Buying a holiday house with friends: is sharing really caring?

Written by Caitlin Costello in Buying on February 27, 2017

Buying a holiday house with friends: is sharing really caring?

Buying a holiday house is for many one of their biggest dreams. But for some of us, finding that extra money to purchase a second property may just keep it as a day dream. However, there is a way to get around this.  More and more buyers are choosing to pool funds with friends or family to go in together on the investment. But is this always the best option?

The attractions of this plan are obvious: split the deposit cost, the repayment amounts, and even the bills and rates. But there is more to consider when planning to purchase a little piece of paradise to share between friends.

Legalities of buying a holiday house

The first thing you should do when thinking of purchasing a shared property is speak to a solicitor. There are numerous legalities at play in property ownership, and it is best to have all of these ironed out before you sign on the dotted line. Although you may be purchasing with friends or family, it is important to treat it as a business arrangement, with all terms clearly stated and written down including distribution of bills, who can use the property and when, and who is responsible for maintenance. If all parties are not contributing evenly, you also need to consider proportion of rent if you are opening it up to tenants, and similarly how to split the profit if you do decide to sell the property.

Exit strategy

What if one of the parties wants to buy out of the property before the others? It’s important to discuss this and plan a strategy for exit prior to purchasing the property. All owners need to be comfortable with the plan so as to avoid arguments and resentment if and when the time comes.

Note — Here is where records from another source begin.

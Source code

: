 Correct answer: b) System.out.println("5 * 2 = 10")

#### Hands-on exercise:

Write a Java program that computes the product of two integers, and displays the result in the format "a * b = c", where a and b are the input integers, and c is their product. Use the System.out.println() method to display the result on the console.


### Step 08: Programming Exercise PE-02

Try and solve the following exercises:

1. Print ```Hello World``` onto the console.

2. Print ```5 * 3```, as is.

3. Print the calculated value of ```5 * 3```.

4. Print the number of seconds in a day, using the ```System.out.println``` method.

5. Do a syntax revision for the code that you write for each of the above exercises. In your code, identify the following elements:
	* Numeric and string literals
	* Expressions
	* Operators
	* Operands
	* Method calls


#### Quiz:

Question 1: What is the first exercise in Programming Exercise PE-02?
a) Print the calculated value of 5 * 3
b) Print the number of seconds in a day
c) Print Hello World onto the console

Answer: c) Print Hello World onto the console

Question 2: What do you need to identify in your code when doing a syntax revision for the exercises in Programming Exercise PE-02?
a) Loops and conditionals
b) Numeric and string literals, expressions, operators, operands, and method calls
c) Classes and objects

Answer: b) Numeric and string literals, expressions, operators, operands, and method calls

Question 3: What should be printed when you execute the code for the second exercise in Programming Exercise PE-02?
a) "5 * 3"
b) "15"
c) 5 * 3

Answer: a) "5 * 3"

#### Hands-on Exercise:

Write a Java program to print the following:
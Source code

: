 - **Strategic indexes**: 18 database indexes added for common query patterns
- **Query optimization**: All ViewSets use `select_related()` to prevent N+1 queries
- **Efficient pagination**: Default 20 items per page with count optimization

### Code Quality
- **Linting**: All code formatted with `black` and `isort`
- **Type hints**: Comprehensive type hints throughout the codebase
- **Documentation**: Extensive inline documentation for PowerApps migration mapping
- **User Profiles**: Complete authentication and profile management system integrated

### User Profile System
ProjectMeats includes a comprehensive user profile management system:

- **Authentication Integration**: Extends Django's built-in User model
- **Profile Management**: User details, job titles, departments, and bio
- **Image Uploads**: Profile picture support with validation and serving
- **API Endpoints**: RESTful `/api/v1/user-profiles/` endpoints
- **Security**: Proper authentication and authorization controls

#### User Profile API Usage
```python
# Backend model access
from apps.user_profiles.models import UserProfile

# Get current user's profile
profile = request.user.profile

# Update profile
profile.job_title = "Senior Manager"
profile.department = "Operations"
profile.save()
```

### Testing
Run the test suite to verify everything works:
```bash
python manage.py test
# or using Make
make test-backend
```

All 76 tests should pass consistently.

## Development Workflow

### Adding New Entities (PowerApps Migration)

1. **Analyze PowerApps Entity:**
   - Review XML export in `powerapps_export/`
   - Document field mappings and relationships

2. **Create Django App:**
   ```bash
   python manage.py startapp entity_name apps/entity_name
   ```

Even after purchasing, there are things to consider to keep the peace, such as housework. Will you provide a cleaning service and if so, who will pay for it? Consider a linen service that will pick up and replace sheets and towels at the end of each stay to avoid any tension between parties.

Cash flow

Consider opening a joint bank account between all parties that everyone can contribute agreed amounts to. This is a great idea to have as a backup for any emergency repairs, maintenance, or even bills. If you end up with more in the account than budgeted for, use it to throw yourselves a little party at the end of the year to celebrate holiday house ownership, or carry it forward to use on the next set of bills.

We can’t always get what we want

Compromise will be a major part of settling on a house that makes everyone happy. Again, it is best to have an in depth discussion in the early planning stages about what everyone wants from the place. This is not just in terms of what the house looks like but also how it will operate. Do some parties want to use it only for rental gain while others want to use it for their own enjoyment? Have these discussions early so that everyone is on the same page before you start to seriously consider investing.

It’s my turn

How will you determine who can use the house and when? Will each party be given the same amount of time to use? Who will get the house for Easter or Christmas? And school holidays? Without a strategy in place for occupancy, fights and resentment will break out quickly. Discuss with all parties how you will roster the home for use to avoid any uncomfortable situations – after all, you don’t want to argue with friends!

Buying a holiday house with friends can be a great way to get an extra foot in the market, but be sure you are well prepared for all of the finer details that come with joint ownership. With planning and careful consideration, you will be popping the champagne in celebration in no time!